Facing budget shortfalls in the upcoming fiscal year, several state and city legislatures are reportedly considering a tax on sugar-sweetened beverages. Kansas Senator John Vratil (R-Leawood) this week proposed a bill (S.B. 567) that would tax such products, including energy and sports drinks, at the rate of one penny per teaspoon of sugar. According to its proponents, the measure would add a dime to the cost of a typical 12-ounce soft drink and raise approximately $90 million per year. “The thinking is No. 1, we need money,” Vratil was quoted as saying. “But perhaps just as importantly, obesity is a real, growing problem.” See The Kansas City Star, March 9, 2010.
In addition, Philadelphia Mayor Michael Nutter has introduced a FY 2010-11 budget that includes a 2-cent-per-ounce tax on the distribution of sugary drinks. Media sources have apparently likened the measure to current excise taxes or the 10 percent “liquor-by-the-drink” tax. “Multiple studies have demonstrated a link between sugar-sweetened beverages and obesity, and if the costs are fully passed on to consumers, consumption is expected to decrease,” states Nutter’s proposal, which estimates that the levy will raise $38.6 million annually for city coffers.

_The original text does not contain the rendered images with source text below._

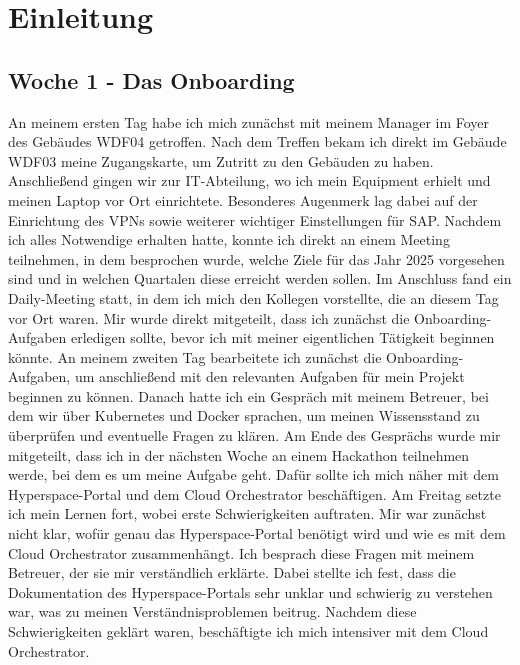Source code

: \section{Einleitung}

\subsection{Woche 1 - Das Onboarding}
An meinem ersten Tag habe ich mich zunächst mit meinem Manager im Foyer des
Gebäudes WDF04 getroffen. Nach dem Treffen bekam ich direkt im Gebäude
WDF03 meine Zugangskarte, um Zutritt zu den Gebäuden zu haben. Anschließend
gingen wir zur IT-Abteilung, wo ich mein Equipment erhielt und meinen Laptop vor
Ort einrichtete. Besonderes Augenmerk lag dabei auf der Einrichtung des VPNs
sowie weiterer wichtiger Einstellungen für SAP.
Nachdem ich alles Notwendige erhalten hatte, konnte ich direkt an einem Meeting
teilnehmen, in dem besprochen wurde, welche Ziele für das Jahr 2025 vorgesehen
sind und in welchen Quartalen diese erreicht werden sollen. Im Anschluss fand ein
Daily-Meeting statt, in dem ich mich den Kollegen vorstellte, die an diesem Tag vor
Ort waren. Mir wurde direkt mitgeteilt, dass ich zunächst die Onboarding-Aufgaben
erledigen sollte, bevor ich mit meiner eigentlichen Tätigkeit beginnen könnte.
An meinem zweiten Tag bearbeitete ich zunächst die Onboarding-Aufgaben, um
anschließend mit den relevanten Aufgaben für mein Projekt beginnen zu können.
Danach hatte ich ein Gespräch mit meinem Betreuer, bei dem wir über Kubernetes
und Docker sprachen, um meinen Wissensstand zu überprüfen und eventuelle
Fragen zu klären. Am Ende des Gesprächs wurde mir mitgeteilt, dass ich in der
nächsten Woche an einem Hackathon teilnehmen werde, bei dem es um meine
Aufgabe geht. Dafür sollte ich mich näher mit dem Hyperspace-Portal und dem
Cloud Orchestrator beschäftigen.
Am Freitag setzte ich mein Lernen fort, wobei erste Schwierigkeiten auftraten. Mir
war zunächst nicht klar, wofür genau das Hyperspace-Portal benötigt wird und wie
es mit dem Cloud Orchestrator zusammenhängt. Ich besprach diese Fragen mit
meinem Betreuer, der sie mir verständlich erklärte. Dabei stellte ich fest, dass die
Dokumentation des Hyperspace-Portals sehr unklar und schwierig zu verstehen war,
was zu meinen Verständnisproblemen beitrug. Nachdem diese Schwierigkeiten
geklärt waren, beschäftigte ich mich intensiver mit dem Cloud Orchestrator.

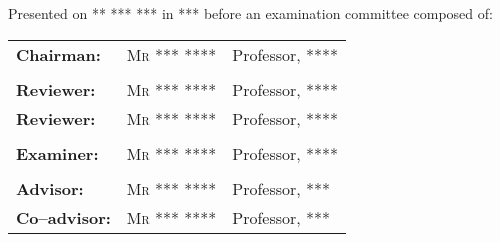 \begin{titlepage}
\begin{center}
        Presented on ** *** *** in *** before an examination committee composed of:\\
    \end{center}
    \begin{center}
        \begin{tabular}{lll}
            \textbf{Chairman:}   & \textsc{Mr *** ****} & Professor, \textsc{****}
            \tabularnewline
            \tabularnewline
            \textbf{Reviewer:}    & \textsc{Mr *** ****} & Professor, \textsc{****}
            \tabularnewline
            \textbf{Reviewer:}    & \textsc{Mr *** ****} & Professor, \textsc{****}
            \tabularnewline
            \tabularnewline
            \textbf{Examiner:}    & \textsc{Mr *** ****} & Professor, \textsc{****}
            \tabularnewline
            \tabularnewline
            \textbf{Advisor:}     & \textsc{Mr *** ****} & Professor, \textsc{***}
            \tabularnewline
            \textbf{Co--advisor:} & \textsc{Mr *** ****} & Professor, \textsc{***}
        \end{tabular}
    \end{center}
    \sloppy
\end{titlepage}
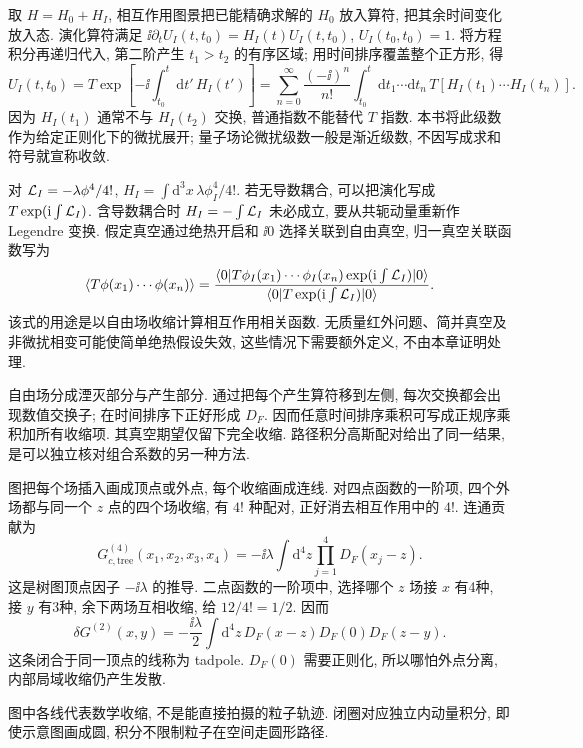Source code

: \label{ch:perturbation}
取 $H=H_0+H_I$, 相互作用图景把已能精确求解的 $H_0$ 放入算符, 把其余时间变化放入态. 演化算符满足 $\ii\partial_tU_I(t,t_0)=H_I(t)U_I(t,t_0)$, $U_I(t_0,t_0)=1$. 将方程积分再递归代入, 第二阶产生 $t_1>t_2$ 的有序区域; 用时间排序覆盖整个正方形, 得
\[
U_I(t,t_0)=T\exp\left[-\ii\int_{t_0}^{t}\mathrm dt'\,H_I(t')\right]
=\sum_{n=0}^\infty\frac{(-\ii)^n}{n!}\int_{t_0}^{t}\mathrm dt_1\cdots\mathrm dt_n\,
T[H_I(t_1)\cdots H_I(t_n)].
\]
因为 $H_I(t_1)$ 通常不与 $H_I(t_2)$ 交换, 普通指数不能替代 $T$ 指数. 本书将此级数作为给定正则化下的微扰展开; 量子场论微扰级数一般是渐近级数, 不因写成求和符号就宣称收敛.

对 $\Lag_I=-\lambda\phi^4/4!$, $H_I=\int\mathrm d^3x\,\lambda\phi_I^4/4!$. 若无导数耦合, 可以把演化写成 $T\exp(\ii\int\Lag_I)$. 含导数耦合时 $H_I=-\int\Lag_I$ 未必成立, 要从共轭动量重新作 Legendre 变换. 假定真空通过绝热开启和 $\ii0$ 选择关联到自由真空, 归一真空关联函数写为
\begin{equation}\label{eq:GM-low}
\langle T\phi(x_1)\cdots\phi(x_n)\rangle
=\frac{\bra0T\phi_I(x_1)\cdots\phi_I(x_n)\exp(\ii\int\Lag_I)\ket0}
{\bra0T\exp(\ii\int\Lag_I)\ket0}.
\end{equation}
该式的用途是以自由场收缩计算相互作用相关函数. 无质量红外问题、简并真空及非微扰相变可能使简单绝热假设失效, 这些情况下需要额外定义, 不由本章证明处理.

自由场分成湮灭部分与产生部分. 通过把每个产生算符移到左侧, 每次交换都会出现数值交换子; 在时间排序下正好形成 $D_F$. 因而任意时间排序乘积可写成正规序乘积加所有收缩项. 其真空期望仅留下完全收缩. 路径积分高斯配对给出了同一结果, 是可以独立核对组合系数的另一种方法.

图把每个场插入画成顶点或外点, 每个收缩画成连线. 对四点函数的一阶项, 四个外场都与同一个 $z$ 点的四个场收缩, 有 $4!$ 种配对, 正好消去相互作用中的 $4!$. 连通贡献为
\[
G^{(4)}_{c,\mathrm{tree}}(x_1,x_2,x_3,x_4)
=-\ii\lambda\int\mathrm d^4z\prod_{j=1}^4D_F(x_j-z).
\]
这是树图顶点因子 $-\ii\lambda$ 的推导. 二点函数的一阶项中, 选择哪个 $z$ 场接 $x$ 有4种, 接 $y$ 有3种, 余下两场互相收缩, 给 $12/4!=1/2$. 因而
\[
\delta G^{(2)}(x,y)=-\frac{\ii\lambda}2\int\mathrm d^4z\,
D_F(x-z)D_F(0)D_F(z-y).
\]
这条闭合于同一顶点的线称为 tadpole. $D_F(0)$ 需要正则化, 所以哪怕外点分离, 内部局域收缩仍产生发散.

\begin{center}
\end{center}
图中各线代表数学收缩, 不是能直接拍摄的粒子轨迹. 闭圈对应独立内动量积分, 即使示意图画成圆, 积分不限制粒子在空间走圆形路径.

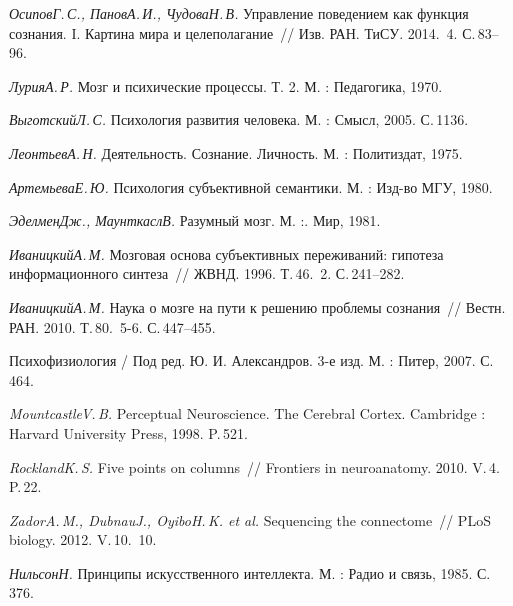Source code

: \documentclass[a4paper, 12pt]{article}
\numberwithin{equation}{section}
\begin{document}
	\newpage
	\begin{thebibliography}{99}
		\textit{Осипов\;Г.\,С., Панов\;А.\,И., Чудова\;Н.\,В.}
		Управление поведением как функция сознания. I. Картина мира и целеполагание~//
		Изв. РАН. ТиСУ. 2014. \No\,4. С.\,83--96.
		
		\textit{Лурия\;А.\,Р.}
		Мозг и психические процессы. Т. 2.
		М. : Педагогика, 1970.
		
		\textit{Выготский\;Л.\,С.}
		Психология развития человека.
		М. : Смысл, 2005. С.\,1136.
		
		\textit{Леонтьев\;А.\,Н.}
		Деятельность. Сознание. Личность.
		М. : Политиздат, 1975.
		
		\textit{Артемьева\;Е.\,Ю.}
		Психология субъективной семантики.
		М. : Изд-во МГУ, 1980.
		
		\textit{Эделмен\;Дж., Маунткасл\;В.}
		Разумный мозг.
		М. :. Мир, 1981.
		
		\textit{Иваницкий\;А.\,М.}
		Мозговая основа субъективных переживаний: гипотеза информационного синтеза~//
		ЖВНД. 1996. Т.\,46. \No\,2. С.\,241--282.
		
		\textit{Иваницкий\;А.\,М.}
		Наука о мозге на пути к решению проблемы сознания~//
		Вестн. РАН. 2010. Т.\,80. \No\,5-6. С.\,447--455.
		
		Психофизиология / Под ред. Ю. И. Александров. 3-е изд.
		М. : Питер, 2007. С.\,464.
				
		\textit{Mountcastle\;V.\,B.}
		Perceptual Neuroscience. The Cerebral Cortex.
		Cambridge : Harvard University Press, 1998. P.\,521.
		
		\textit{Rockland\;K.\,S.}
		Five points on columns~//
		Frontiers in neuroanatomy. 2010. V.\,4. P.\,22.
		
		\textit{Zador\;A.\,M., Dubnau\;J., Oyibo\;H.\,K. et al.}
		Sequencing the connectome~//
		PLoS biology. 2012. V.\,10. \No\,10.
		
		\textit{Нильсон\;Н.}
		Принципы искусственного интеллекта.
		М. : Радио и связь, 1985. С.\,376.
		

\end{thebibliography}
\end{document}
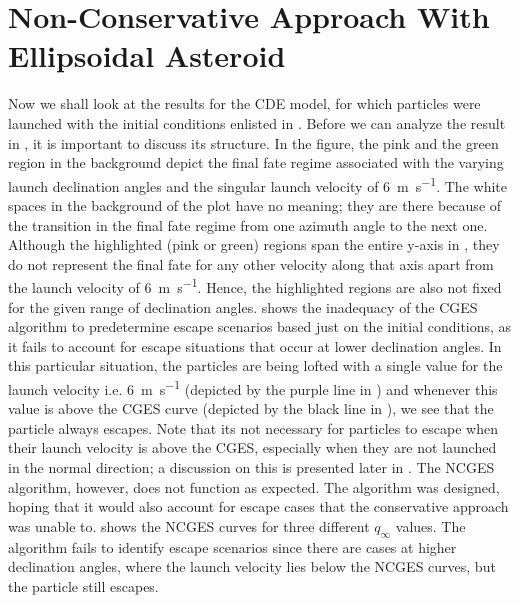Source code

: \section{Non-Conservative Approach With Ellipsoidal Asteroid}
\label{sec:nonconservative_escape_cde_results}
Now we shall look at the results for the \gls{CDE} model, for which particles were launched with the initial conditions enlisted in . Before we can analyze the result in , it is important to discuss its structure. In the figure, the pink and the green region in the background depict the final fate regime associated with the varying launch declination angles and the singular launch velocity of \SI{6}{\metre\per\second}. The white spaces in the background of the plot have no meaning; they are there because of the transition in the final fate regime from one azimuth angle to the next one. Although the highlighted (pink or green) regions span the entire y-axis in , they do not represent the final fate for any other velocity along that axis apart from the launch velocity of \SI{6}{\metre\per\second}. Hence, the highlighted regions are also not fixed for the given range of declination angles.
%
\newline\newline
%
 shows the inadequacy of the \gls{CGES} algorithm to predetermine escape scenarios based just on the initial conditions, as it fails to account for escape situations that occur at lower declination angles. In this particular situation, the particles are being lofted with a single value for the launch velocity i.e. \SI{6}{\metre\per\second} (depicted by the purple line in ) and whenever this value is above the \gls{CGES} curve (depicted by the black line in ), we see that the particle always escapes. Note that its not necessary for particles to escape when their launch velocity is above the \gls{CGES}, especially when they are not launched in the normal direction; a discussion on this is presented later in . The \gls{NCGES} algorithm, however, does not function as expected. The algorithm was designed, hoping that it would also account for escape cases that the conservative approach was unable to.  shows the \gls{NCGES} curves for three different $q_\infty$ values. The algorithm fails to identify escape scenarios since there are cases at higher declination angles, where the launch velocity lies below the \gls{NCGES} curves, but the particle still escapes.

See Philly.com, March 3, 2010.
Meanwhile, New York Governor David Paterson (D) has reiterated the plan outlined in his proposed FY 2010-11 Executive Budget to raise $650 million by “imposing a syrup excise tax on unhealthy beverages.” According to news sources, the proposal faces opposition but could pass because the legislature must reject the entire budget to kill the tax. “It’s not a separate bill that can just be left to die,” wrote Monica Potts, an associate editor for The American Prospect magazine on March 11, 2010. “Lawmakers would have to come up with alternative revenues or cuts to offset the loss if the proposal is jettisoned—a tough proposition given the existing $9 billion budget gap.” See Crain’s New York Business, March 9, 2010.
Speaking at a March 8, 2010, symposium sponsored by the New York Academy of Medicine and other state health groups, Paterson also cited the “$7.6 billion the state spends every year to treat disease from obesity.” His appeal has since been echoed by New York City Mayor Michael Bloomberg, who urged legislators to adopt a 1-cent-per-ounce tax. “An extra 12 cents on a can of soda would raise nearly $1 billion, allowing us to keep community health services open and teachers in the classroom. And, at the same time, it would help us fight a major problem plaguing our children: obesity,” opined Bloomberg on his weekly radio program. See The New York Times, March 7, 2010; Reuters and The New York Times, March 8, 2010.
These initiatives, however, have drawn criticism from industry proponents who warn that the tariffs will negatively affect consumers and businesses without reducing obesity rates. In particular, the American Beverage Association (ABA) has warned that the Philadelphia measure “will threaten 2,000 well-paying beverage industry jobs” in the area, as well as hurt local grocers “by driving sales outside the city limits.” Moreover, as one ABA spokesperson argued, “Singling out soft drinks and other foods for taxation in order to reduce obesity won’t solve this public health problem and could lead to unintended consequences, especially for lower and middle income Americans.”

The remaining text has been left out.